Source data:
******************************

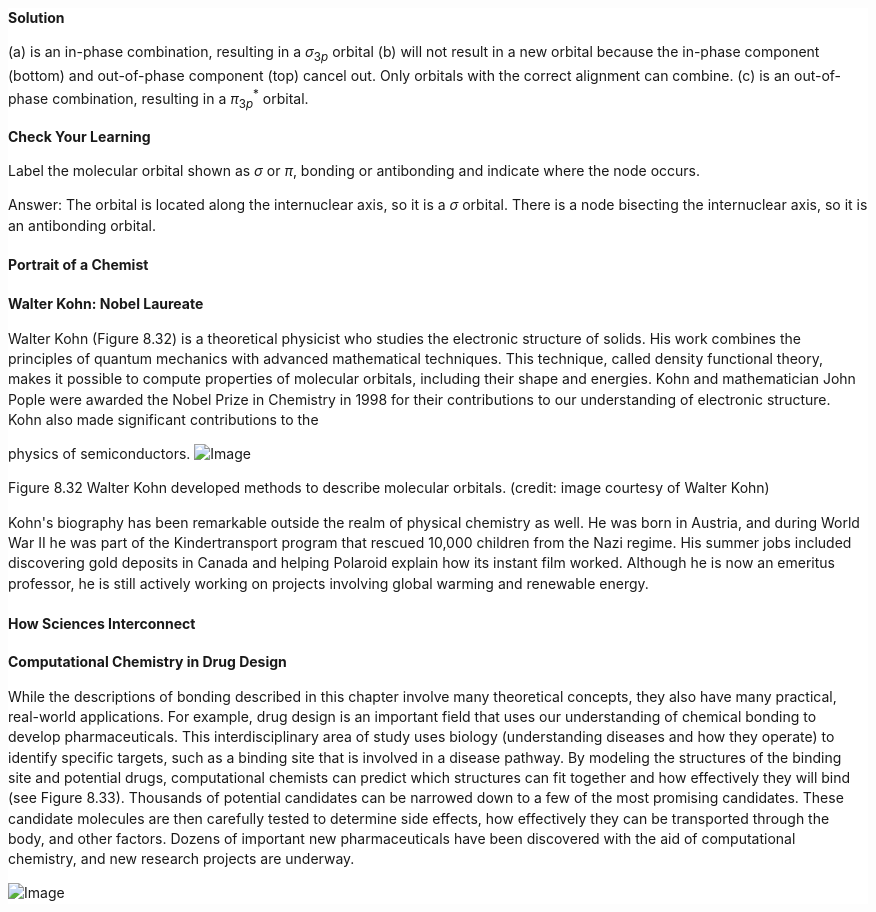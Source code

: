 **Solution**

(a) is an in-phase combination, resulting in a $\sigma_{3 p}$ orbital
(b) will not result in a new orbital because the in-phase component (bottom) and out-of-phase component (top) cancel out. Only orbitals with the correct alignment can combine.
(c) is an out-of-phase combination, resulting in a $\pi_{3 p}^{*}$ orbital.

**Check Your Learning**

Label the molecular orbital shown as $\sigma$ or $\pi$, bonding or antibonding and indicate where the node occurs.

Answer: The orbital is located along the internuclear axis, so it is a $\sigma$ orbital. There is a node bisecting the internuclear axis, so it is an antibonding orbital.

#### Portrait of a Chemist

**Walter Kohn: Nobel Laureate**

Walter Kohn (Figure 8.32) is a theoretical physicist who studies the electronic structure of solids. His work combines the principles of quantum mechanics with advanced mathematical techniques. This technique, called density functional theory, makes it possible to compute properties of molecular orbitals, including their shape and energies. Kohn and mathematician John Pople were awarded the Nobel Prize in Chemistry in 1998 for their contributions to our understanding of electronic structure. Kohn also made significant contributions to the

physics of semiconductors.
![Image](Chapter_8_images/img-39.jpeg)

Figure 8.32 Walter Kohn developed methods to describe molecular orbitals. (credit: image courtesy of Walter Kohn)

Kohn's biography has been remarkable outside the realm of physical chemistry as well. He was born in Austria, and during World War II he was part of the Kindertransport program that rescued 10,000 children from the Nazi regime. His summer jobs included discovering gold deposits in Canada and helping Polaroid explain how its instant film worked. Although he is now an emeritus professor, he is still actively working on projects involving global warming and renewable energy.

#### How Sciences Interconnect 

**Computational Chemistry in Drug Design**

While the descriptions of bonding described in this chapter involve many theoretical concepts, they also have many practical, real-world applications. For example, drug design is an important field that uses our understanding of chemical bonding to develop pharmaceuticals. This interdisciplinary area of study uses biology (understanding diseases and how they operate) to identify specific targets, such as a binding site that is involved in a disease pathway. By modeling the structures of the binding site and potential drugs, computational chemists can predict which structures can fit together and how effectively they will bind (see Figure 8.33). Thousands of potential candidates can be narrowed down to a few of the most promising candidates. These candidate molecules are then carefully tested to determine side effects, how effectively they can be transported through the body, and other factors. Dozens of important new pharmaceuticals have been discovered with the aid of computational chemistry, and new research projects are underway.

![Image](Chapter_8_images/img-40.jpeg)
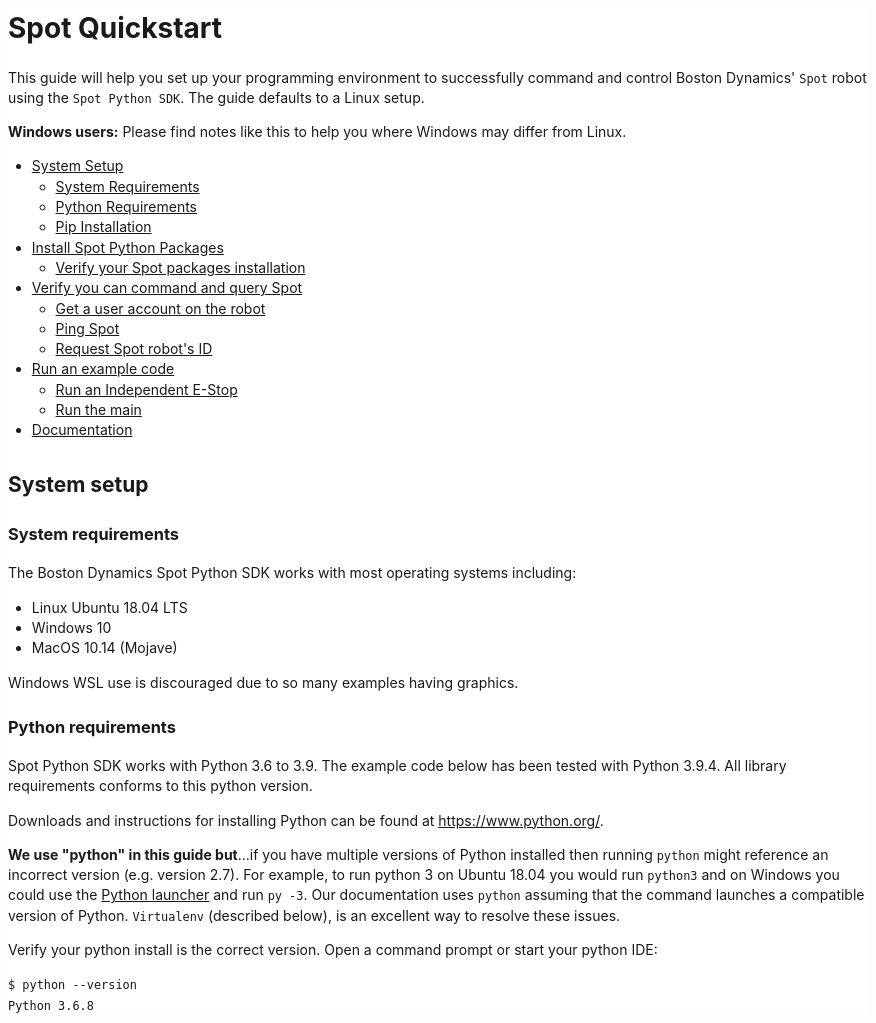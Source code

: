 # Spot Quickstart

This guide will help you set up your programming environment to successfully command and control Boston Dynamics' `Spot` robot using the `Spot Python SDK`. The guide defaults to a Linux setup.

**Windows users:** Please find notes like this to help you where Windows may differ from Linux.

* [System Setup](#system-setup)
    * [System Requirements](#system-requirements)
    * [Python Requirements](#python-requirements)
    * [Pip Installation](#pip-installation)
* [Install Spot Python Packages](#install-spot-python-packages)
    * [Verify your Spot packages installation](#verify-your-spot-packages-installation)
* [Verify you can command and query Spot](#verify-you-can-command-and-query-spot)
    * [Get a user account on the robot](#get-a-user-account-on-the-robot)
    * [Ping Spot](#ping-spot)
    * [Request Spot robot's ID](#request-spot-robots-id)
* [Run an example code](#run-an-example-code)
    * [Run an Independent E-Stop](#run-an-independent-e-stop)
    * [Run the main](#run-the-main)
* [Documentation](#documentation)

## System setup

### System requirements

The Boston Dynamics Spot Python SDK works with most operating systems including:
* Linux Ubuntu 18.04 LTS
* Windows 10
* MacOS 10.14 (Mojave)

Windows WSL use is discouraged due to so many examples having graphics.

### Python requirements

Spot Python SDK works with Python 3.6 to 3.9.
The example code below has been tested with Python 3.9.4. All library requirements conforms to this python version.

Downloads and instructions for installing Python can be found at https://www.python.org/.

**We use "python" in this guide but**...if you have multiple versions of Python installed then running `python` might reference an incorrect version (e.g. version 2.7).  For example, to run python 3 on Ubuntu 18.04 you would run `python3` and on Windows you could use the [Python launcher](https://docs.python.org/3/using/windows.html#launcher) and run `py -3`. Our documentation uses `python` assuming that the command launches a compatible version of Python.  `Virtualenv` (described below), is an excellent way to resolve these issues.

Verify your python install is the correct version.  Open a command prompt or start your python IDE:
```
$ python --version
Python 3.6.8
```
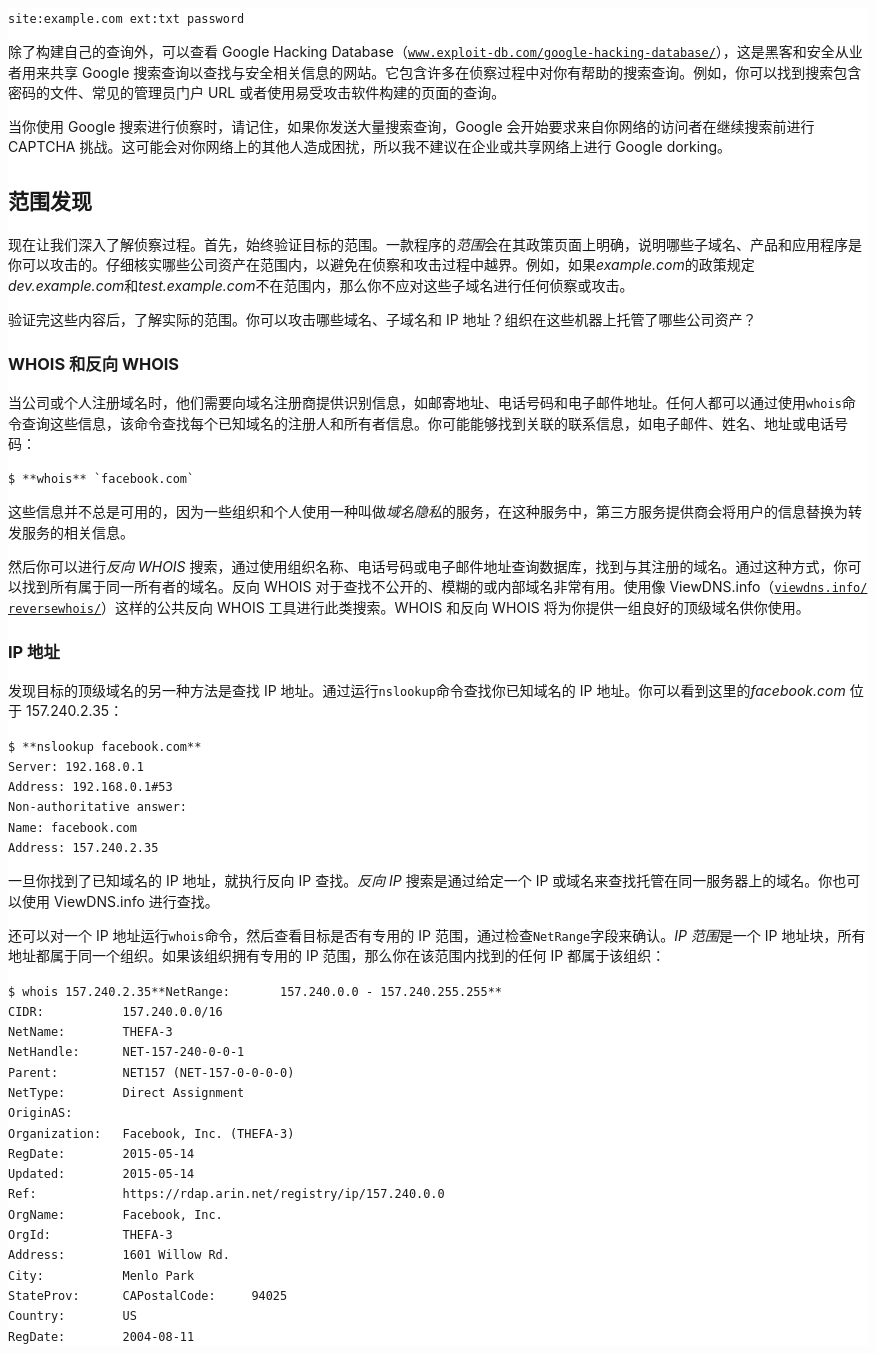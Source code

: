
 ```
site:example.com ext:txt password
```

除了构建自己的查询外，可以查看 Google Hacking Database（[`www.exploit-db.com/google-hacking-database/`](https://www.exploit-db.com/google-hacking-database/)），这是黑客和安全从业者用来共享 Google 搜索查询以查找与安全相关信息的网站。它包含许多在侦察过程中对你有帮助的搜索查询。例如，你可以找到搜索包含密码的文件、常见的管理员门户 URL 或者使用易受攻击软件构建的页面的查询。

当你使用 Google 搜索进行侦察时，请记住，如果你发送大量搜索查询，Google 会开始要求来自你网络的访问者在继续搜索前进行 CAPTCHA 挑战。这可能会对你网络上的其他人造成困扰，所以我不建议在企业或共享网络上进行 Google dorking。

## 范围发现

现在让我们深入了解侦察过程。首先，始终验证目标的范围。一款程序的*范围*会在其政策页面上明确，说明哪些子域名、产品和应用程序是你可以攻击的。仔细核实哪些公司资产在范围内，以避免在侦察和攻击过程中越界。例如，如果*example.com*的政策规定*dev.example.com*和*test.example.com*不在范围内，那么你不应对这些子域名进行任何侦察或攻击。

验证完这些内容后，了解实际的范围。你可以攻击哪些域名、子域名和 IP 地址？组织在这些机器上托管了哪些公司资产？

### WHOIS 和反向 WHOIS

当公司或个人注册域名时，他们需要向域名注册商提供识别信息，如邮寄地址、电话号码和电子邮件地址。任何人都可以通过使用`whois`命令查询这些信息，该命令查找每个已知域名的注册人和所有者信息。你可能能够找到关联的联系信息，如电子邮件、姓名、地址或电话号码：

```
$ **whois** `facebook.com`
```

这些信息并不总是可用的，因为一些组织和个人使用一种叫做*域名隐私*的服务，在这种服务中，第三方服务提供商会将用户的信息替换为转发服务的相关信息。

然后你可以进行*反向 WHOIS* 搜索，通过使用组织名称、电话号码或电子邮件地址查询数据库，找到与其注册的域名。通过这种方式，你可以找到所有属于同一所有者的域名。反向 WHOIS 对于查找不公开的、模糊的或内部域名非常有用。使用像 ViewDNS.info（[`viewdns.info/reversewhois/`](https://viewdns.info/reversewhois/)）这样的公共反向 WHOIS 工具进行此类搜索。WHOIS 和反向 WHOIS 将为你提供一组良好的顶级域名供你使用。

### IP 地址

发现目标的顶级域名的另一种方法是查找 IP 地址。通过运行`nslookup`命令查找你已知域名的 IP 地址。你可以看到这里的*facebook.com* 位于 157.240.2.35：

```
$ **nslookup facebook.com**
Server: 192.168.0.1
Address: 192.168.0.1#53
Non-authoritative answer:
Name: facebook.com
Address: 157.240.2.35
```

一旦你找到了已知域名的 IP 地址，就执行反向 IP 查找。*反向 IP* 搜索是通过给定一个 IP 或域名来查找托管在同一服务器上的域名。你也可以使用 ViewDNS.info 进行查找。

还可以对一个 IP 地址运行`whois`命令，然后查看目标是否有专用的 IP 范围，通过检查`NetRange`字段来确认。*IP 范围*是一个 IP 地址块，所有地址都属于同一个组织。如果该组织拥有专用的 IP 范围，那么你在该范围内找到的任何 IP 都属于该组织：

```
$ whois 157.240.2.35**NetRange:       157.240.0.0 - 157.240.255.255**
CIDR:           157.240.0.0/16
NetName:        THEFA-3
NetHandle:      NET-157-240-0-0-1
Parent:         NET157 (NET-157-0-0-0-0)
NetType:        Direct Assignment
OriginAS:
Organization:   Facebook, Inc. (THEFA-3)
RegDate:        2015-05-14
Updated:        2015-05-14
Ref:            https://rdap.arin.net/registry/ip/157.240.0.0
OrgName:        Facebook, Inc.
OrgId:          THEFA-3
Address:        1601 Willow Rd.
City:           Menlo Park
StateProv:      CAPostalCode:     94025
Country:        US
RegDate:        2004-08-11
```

******************************

Search the data above for the word "Nobel". Copy each line it is in.

**Walter Kohn: Nobel Laureate**
Walter Kohn (Figure 8.32) is a theoretical physicist who studies the electronic structure of solids. His work combines the principles of quantum mechanics with advanced mathematical techniques. This technique, called density functional theory, makes it possible to compute properties of molecular orbitals, including their shape and energies. Kohn and mathematician John Pople were awarded the Nobel Prize in Chemistry in 1998 for their contributions to our understanding of electronic structure. Kohn also made significant contributions to the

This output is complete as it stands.